What you have to do:
Wherever the word "models" occurs in the lines below, copy the whole line.

Top of Data for this exercise

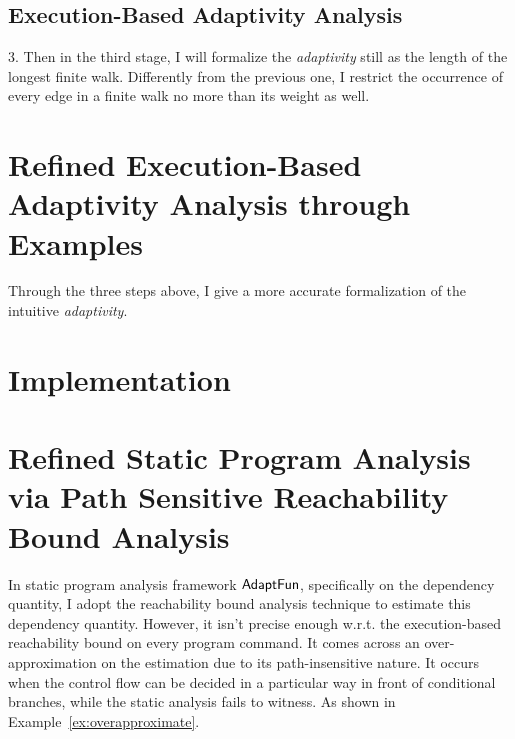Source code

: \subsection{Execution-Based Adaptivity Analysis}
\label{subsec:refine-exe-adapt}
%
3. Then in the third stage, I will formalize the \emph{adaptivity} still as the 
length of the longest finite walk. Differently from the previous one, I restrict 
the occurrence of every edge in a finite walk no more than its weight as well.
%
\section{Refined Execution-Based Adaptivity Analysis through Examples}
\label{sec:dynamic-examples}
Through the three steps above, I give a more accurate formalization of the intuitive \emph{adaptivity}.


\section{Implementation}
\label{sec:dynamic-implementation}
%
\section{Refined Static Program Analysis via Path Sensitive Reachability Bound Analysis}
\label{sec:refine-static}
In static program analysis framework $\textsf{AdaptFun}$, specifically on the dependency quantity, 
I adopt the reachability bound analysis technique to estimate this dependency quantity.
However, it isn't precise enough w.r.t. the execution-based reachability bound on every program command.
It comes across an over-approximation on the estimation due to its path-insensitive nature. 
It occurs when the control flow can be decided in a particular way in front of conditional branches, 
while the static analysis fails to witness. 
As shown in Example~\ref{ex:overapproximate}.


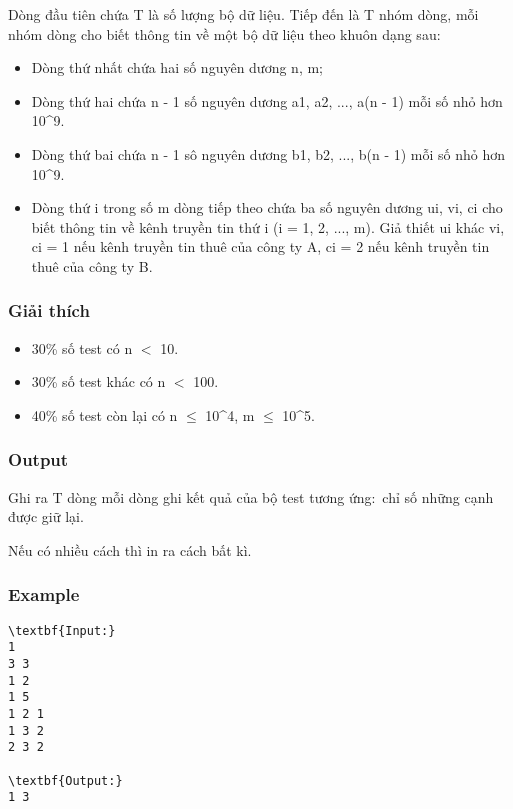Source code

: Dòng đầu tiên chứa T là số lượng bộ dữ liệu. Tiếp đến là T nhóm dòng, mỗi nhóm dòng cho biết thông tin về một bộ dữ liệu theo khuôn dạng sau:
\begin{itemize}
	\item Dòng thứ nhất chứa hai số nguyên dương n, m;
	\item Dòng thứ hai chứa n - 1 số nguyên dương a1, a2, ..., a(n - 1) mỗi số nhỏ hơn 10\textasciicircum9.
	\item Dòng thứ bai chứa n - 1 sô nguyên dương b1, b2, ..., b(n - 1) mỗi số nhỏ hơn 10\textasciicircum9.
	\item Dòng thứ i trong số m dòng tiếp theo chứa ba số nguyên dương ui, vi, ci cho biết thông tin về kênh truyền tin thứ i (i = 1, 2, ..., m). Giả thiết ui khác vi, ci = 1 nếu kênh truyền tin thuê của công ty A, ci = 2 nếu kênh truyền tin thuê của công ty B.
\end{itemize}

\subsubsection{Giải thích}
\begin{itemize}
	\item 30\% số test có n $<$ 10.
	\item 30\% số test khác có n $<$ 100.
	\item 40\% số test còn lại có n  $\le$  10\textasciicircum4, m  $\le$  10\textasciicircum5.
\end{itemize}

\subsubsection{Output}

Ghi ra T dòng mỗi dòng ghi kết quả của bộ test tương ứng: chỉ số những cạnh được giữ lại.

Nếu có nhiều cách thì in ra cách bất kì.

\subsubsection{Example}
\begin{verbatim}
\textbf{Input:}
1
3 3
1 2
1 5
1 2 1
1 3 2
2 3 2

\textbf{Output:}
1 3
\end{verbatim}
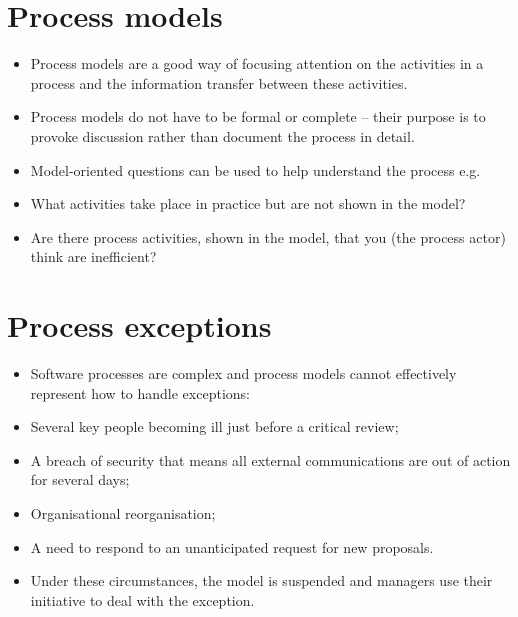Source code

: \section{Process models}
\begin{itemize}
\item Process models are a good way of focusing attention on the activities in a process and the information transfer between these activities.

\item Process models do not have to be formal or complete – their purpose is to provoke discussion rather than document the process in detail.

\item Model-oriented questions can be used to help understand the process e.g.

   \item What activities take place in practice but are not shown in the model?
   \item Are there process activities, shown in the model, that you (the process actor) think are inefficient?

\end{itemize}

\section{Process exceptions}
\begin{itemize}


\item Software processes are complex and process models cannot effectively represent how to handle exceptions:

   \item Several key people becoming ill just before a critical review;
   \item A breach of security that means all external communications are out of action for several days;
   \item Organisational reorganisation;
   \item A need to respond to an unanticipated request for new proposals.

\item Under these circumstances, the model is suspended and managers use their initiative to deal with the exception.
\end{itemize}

Bottom of Data for this exercise

Result of this exercise:
: \section{Process models}
\item Process models are a good way of focusing attention on the activities in a process and the information transfer between these activities.
\item Process models do not have to be formal or complete – their purpose is to provoke discussion rather than document the process in detail.
\item Software processes are complex and process models cannot effectively represent how to handle exceptions:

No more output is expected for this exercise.